"""

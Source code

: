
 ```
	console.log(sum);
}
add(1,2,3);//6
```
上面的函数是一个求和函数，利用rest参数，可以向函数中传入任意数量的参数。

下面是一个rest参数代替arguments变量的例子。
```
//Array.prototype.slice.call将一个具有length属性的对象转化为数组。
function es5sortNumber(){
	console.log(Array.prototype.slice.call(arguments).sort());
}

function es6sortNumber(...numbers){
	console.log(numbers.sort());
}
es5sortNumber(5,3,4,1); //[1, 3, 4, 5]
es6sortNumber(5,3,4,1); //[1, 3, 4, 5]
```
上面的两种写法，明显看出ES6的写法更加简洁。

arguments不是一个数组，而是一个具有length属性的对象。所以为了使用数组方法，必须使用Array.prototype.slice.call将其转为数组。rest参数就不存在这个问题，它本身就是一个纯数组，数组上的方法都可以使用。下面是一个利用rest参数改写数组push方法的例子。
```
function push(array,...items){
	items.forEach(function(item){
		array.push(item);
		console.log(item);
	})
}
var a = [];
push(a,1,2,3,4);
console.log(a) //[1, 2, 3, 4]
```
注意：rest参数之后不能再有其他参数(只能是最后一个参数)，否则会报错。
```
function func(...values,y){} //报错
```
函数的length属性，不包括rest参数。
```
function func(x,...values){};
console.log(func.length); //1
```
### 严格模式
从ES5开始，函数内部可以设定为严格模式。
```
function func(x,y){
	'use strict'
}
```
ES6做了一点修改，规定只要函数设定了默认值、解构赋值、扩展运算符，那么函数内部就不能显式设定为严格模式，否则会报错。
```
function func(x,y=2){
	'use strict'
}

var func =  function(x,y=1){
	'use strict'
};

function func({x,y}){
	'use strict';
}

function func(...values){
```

"""

> _Try it_: Print each line, starting with the one that contains "函数的length属性，不包括rest参数。" and ending with the last line of the data, exactly as it stands and with no other lines.

> _Result_:
函数的length属性，不包括rest参数。
```
function func(x,...values){};
console.log(func.length); //1
```
### 严格模式
从ES5开始，函数内部可以设定为严格模式。
```
function func(x,y){
	'use strict'
}
```
ES6做了一点修改，规定只要函数设定了默认值、解构赋值、扩展运算符，那么函数内部就不能显式设定为严格模式，否则会报错。
```
function func(x,y=2){
	'use strict'
}

var func =  function(x,y=1){
	'use strict'
};

function func({x,y}){
	'use strict';
}

function func(...values){
```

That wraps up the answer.